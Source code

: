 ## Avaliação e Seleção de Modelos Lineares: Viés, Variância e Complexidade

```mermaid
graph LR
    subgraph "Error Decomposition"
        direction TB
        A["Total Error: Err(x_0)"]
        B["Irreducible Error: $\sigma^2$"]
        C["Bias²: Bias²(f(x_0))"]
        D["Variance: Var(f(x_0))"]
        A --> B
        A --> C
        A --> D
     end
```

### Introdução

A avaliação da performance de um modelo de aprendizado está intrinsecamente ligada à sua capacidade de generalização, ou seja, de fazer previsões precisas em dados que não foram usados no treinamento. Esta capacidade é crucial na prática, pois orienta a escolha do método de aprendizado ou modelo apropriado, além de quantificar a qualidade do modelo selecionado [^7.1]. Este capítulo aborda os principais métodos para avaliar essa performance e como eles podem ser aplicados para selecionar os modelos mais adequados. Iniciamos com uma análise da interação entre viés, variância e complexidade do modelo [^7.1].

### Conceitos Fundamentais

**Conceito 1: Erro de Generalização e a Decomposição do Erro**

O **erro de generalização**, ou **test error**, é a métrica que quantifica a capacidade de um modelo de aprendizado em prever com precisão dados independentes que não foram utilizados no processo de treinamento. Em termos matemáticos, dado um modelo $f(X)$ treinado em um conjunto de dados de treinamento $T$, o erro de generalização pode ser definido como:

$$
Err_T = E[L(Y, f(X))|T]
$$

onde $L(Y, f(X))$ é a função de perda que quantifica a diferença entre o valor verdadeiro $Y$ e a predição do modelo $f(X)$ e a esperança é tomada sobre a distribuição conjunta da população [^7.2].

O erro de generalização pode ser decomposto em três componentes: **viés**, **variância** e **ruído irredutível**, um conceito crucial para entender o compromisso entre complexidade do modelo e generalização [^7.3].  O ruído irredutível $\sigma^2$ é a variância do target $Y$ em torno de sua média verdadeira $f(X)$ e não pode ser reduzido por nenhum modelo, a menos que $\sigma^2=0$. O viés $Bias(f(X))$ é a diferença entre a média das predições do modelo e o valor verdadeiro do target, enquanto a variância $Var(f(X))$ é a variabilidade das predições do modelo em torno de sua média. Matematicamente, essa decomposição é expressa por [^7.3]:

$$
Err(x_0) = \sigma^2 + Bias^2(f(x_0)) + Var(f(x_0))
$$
-=-=-=-=-
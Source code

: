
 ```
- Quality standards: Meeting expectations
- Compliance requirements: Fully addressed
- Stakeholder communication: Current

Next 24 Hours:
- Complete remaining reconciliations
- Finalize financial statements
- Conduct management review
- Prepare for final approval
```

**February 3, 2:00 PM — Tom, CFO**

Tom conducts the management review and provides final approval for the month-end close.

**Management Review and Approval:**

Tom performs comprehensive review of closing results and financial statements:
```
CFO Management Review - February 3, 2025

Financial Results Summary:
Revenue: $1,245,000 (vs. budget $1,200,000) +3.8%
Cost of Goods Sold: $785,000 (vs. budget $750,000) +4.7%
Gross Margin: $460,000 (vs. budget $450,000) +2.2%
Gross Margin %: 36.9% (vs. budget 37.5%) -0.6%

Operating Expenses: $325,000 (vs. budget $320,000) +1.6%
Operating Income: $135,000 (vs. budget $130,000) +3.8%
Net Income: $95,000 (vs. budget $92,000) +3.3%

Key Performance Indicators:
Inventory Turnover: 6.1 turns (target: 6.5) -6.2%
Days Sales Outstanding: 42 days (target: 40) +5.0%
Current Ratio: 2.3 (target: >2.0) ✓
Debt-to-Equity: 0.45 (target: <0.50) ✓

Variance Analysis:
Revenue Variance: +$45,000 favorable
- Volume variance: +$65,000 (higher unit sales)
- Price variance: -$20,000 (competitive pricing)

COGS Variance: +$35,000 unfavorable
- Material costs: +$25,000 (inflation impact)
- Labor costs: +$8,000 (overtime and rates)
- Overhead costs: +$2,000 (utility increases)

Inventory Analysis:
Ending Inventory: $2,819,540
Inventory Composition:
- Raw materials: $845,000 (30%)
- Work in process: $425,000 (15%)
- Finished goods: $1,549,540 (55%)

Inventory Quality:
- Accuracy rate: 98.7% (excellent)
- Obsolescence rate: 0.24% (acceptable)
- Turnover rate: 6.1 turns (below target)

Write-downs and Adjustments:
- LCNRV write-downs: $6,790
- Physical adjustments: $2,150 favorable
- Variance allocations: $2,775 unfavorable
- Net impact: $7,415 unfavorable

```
-=-=-=-=-
WHAT THE TASK ASKS: Filter the entries down to the lines with the word "Analysis" in them, and copy those lines.

ANSWER SPACE:
Variance Analysis:
Inventory Analysis:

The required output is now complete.